(Collected data)
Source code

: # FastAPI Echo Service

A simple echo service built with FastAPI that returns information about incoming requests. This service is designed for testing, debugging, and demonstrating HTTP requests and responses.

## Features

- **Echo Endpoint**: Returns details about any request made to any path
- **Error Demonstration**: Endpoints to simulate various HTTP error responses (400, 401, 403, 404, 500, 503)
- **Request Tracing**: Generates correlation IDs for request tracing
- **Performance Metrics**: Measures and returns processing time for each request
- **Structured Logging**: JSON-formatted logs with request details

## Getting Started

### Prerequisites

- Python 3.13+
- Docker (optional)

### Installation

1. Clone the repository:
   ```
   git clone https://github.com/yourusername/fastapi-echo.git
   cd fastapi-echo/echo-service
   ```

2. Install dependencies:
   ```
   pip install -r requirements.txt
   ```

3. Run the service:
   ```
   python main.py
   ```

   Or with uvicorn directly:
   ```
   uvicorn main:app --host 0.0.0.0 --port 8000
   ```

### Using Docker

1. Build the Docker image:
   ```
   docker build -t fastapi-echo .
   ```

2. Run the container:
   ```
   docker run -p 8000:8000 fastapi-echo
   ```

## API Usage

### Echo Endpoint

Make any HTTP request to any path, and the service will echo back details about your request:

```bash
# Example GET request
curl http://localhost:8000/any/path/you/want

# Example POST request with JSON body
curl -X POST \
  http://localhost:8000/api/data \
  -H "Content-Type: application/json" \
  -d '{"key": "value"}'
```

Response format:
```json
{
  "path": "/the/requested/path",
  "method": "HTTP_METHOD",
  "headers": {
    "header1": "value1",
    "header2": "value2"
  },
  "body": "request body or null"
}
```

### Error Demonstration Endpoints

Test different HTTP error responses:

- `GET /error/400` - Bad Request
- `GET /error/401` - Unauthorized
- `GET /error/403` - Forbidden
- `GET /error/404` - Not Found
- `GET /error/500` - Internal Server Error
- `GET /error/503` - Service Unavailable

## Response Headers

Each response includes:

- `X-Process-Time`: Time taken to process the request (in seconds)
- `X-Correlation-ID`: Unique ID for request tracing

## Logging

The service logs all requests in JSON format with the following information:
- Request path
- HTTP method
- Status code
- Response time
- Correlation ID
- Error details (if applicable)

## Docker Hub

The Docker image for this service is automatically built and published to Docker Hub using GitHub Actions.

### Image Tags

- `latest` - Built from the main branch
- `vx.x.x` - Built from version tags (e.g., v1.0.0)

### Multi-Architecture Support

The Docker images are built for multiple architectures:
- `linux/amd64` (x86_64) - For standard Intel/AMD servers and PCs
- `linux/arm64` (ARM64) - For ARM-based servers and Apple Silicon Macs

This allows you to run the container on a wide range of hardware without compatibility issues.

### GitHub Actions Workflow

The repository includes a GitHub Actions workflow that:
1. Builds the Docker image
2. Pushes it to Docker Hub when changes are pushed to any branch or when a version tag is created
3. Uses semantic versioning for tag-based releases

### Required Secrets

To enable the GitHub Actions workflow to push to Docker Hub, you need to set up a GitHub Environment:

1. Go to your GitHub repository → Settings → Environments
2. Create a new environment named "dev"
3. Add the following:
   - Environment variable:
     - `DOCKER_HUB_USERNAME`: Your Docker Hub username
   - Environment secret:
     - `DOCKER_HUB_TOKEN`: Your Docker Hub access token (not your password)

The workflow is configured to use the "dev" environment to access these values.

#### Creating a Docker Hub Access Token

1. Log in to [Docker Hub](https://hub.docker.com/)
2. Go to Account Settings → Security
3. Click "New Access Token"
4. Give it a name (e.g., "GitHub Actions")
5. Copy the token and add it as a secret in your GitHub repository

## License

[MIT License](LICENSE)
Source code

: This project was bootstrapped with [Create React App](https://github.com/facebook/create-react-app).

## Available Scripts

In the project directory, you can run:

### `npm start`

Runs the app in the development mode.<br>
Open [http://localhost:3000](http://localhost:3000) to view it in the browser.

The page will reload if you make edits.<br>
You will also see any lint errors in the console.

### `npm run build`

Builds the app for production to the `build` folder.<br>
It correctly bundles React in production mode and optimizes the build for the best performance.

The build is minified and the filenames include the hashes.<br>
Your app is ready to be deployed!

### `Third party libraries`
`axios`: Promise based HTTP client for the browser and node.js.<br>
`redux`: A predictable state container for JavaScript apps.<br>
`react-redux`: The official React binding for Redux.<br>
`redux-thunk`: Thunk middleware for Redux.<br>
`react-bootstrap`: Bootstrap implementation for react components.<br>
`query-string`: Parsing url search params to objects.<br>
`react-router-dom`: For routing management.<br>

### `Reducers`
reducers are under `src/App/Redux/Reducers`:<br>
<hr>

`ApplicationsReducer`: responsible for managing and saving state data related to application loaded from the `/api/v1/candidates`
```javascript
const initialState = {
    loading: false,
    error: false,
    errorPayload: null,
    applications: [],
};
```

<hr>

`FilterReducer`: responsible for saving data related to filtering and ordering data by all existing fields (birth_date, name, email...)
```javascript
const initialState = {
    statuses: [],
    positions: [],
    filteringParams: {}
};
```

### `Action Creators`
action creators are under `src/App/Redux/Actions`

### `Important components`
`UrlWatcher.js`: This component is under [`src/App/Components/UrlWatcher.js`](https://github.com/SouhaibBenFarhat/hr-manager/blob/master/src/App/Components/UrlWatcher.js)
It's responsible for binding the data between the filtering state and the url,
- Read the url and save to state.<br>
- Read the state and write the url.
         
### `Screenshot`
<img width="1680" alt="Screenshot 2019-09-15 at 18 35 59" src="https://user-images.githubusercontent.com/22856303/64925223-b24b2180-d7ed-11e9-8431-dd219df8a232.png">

> _EXERCISE REQUIREMENTS_
Gather from the records above every line containing the string "servers".

> _EXPECTED OUTPUT_
- `linux/amd64` (x86_64) - For standard Intel/AMD servers and PCs
- `linux/arm64` (ARM64) - For ARM-based servers and Apple Silicon Macs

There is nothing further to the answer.